**Task**
Repeat the data that follows in full. Do not include the pictures.

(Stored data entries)
◆ ◆ ◆

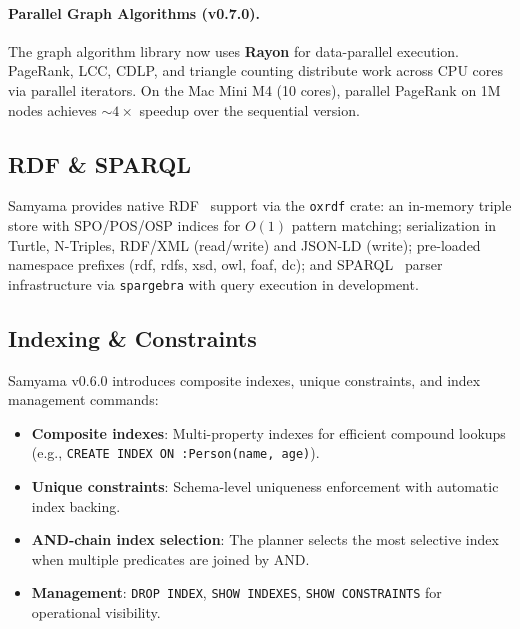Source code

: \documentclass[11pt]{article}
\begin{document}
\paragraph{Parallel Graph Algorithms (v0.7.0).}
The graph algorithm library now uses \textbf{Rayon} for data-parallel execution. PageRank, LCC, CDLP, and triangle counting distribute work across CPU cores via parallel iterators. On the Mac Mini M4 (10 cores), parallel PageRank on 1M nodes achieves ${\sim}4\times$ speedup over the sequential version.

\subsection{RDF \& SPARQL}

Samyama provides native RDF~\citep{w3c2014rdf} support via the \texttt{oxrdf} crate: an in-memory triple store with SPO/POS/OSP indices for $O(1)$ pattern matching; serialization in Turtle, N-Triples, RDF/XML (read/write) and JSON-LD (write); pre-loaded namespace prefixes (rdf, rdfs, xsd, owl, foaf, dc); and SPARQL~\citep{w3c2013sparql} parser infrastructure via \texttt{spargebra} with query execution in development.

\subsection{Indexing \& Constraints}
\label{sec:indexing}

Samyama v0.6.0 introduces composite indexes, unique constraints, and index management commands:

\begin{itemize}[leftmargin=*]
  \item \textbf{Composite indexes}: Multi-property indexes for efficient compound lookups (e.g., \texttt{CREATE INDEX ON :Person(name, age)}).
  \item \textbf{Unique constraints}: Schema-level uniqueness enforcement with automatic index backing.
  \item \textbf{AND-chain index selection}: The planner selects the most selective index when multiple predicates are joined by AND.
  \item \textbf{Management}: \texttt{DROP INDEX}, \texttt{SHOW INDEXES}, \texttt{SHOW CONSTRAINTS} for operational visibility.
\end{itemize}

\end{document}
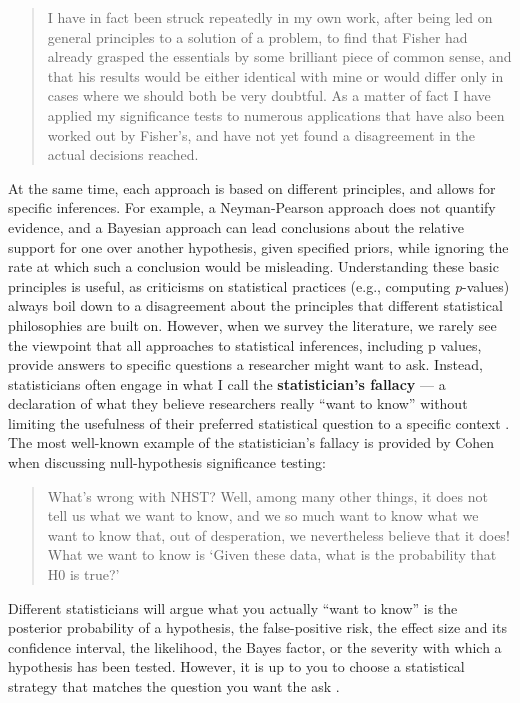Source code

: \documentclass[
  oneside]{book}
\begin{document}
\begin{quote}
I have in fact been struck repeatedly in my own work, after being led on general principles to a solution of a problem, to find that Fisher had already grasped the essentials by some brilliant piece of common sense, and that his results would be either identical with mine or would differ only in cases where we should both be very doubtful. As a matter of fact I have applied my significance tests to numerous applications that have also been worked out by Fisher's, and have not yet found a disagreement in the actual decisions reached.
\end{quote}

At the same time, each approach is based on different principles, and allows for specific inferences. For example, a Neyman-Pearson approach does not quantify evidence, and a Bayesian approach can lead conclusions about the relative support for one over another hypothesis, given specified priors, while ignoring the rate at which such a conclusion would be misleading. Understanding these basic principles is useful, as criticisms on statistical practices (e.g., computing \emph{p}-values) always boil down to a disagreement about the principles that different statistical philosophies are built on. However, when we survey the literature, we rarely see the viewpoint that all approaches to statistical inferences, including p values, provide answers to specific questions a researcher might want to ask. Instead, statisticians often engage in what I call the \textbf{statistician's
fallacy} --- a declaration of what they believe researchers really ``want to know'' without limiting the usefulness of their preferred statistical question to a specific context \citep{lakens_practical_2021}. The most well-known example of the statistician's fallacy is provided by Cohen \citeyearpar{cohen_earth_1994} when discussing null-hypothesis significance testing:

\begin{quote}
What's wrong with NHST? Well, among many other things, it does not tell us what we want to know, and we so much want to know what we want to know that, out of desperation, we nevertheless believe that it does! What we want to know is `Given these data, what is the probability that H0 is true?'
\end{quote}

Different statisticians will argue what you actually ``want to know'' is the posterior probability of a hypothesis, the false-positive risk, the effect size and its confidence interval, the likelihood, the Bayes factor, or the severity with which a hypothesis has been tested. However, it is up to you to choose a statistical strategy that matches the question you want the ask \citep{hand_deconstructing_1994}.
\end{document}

◆ ◆ ◆

**Answer area**
Source code

: \documentclass[11pt]{article}
\begin{document}
\paragraph{Parallel Graph Algorithms (v0.7.0).}
The graph algorithm library now uses \textbf{Rayon} for data-parallel execution. PageRank, LCC, CDLP, and triangle counting distribute work across CPU cores via parallel iterators. On the Mac Mini M4 (10 cores), parallel PageRank on 1M nodes achieves ${\sim}4\times$ speedup over the sequential version.

\subsection{RDF \& SPARQL}

Samyama provides native RDF~\citep{w3c2014rdf} support via the \texttt{oxrdf} crate: an in-memory triple store with SPO/POS/OSP indices for $O(1)$ pattern matching; serialization in Turtle, N-Triples, RDF/XML (read/write) and JSON-LD (write); pre-loaded namespace prefixes (rdf, rdfs, xsd, owl, foaf, dc); and SPARQL~\citep{w3c2013sparql} parser infrastructure via \texttt{spargebra} with query execution in development.

\subsection{Indexing \& Constraints}
\label{sec:indexing}

Samyama v0.6.0 introduces composite indexes, unique constraints, and index management commands:

\begin{itemize}[leftmargin=*]
  \item \textbf{Composite indexes}: Multi-property indexes for efficient compound lookups (e.g., \texttt{CREATE INDEX ON :Person(name, age)}).
  \item \textbf{Unique constraints}: Schema-level uniqueness enforcement with automatic index backing.
  \item \textbf{AND-chain index selection}: The planner selects the most selective index when multiple predicates are joined by AND.
  \item \textbf{Management}: \texttt{DROP INDEX}, \texttt{SHOW INDEXES}, \texttt{SHOW CONSTRAINTS} for operational visibility.
\end{itemize}

\end{document}
Source code

: \documentclass[
  oneside]{book}
\begin{document}
\begin{quote}
I have in fact been struck repeatedly in my own work, after being led on general principles to a solution of a problem, to find that Fisher had already grasped the essentials by some brilliant piece of common sense, and that his results would be either identical with mine or would differ only in cases where we should both be very doubtful. As a matter of fact I have applied my significance tests to numerous applications that have also been worked out by Fisher's, and have not yet found a disagreement in the actual decisions reached.
\end{quote}

At the same time, each approach is based on different principles, and allows for specific inferences. For example, a Neyman-Pearson approach does not quantify evidence, and a Bayesian approach can lead conclusions about the relative support for one over another hypothesis, given specified priors, while ignoring the rate at which such a conclusion would be misleading. Understanding these basic principles is useful, as criticisms on statistical practices (e.g., computing \emph{p}-values) always boil down to a disagreement about the principles that different statistical philosophies are built on. However, when we survey the literature, we rarely see the viewpoint that all approaches to statistical inferences, including p values, provide answers to specific questions a researcher might want to ask. Instead, statisticians often engage in what I call the \textbf{statistician's
fallacy} --- a declaration of what they believe researchers really ``want to know'' without limiting the usefulness of their preferred statistical question to a specific context \citep{lakens_practical_2021}. The most well-known example of the statistician's fallacy is provided by Cohen \citeyearpar{cohen_earth_1994} when discussing null-hypothesis significance testing:

\begin{quote}
What's wrong with NHST? Well, among many other things, it does not tell us what we want to know, and we so much want to know what we want to know that, out of desperation, we nevertheless believe that it does! What we want to know is `Given these data, what is the probability that H0 is true?'
\end{quote}

Different statisticians will argue what you actually ``want to know'' is the posterior probability of a hypothesis, the false-positive risk, the effect size and its confidence interval, the likelihood, the Bayes factor, or the severity with which a hypothesis has been tested. However, it is up to you to choose a statistical strategy that matches the question you want the ask \citep{hand_deconstructing_1994}.
\end{document}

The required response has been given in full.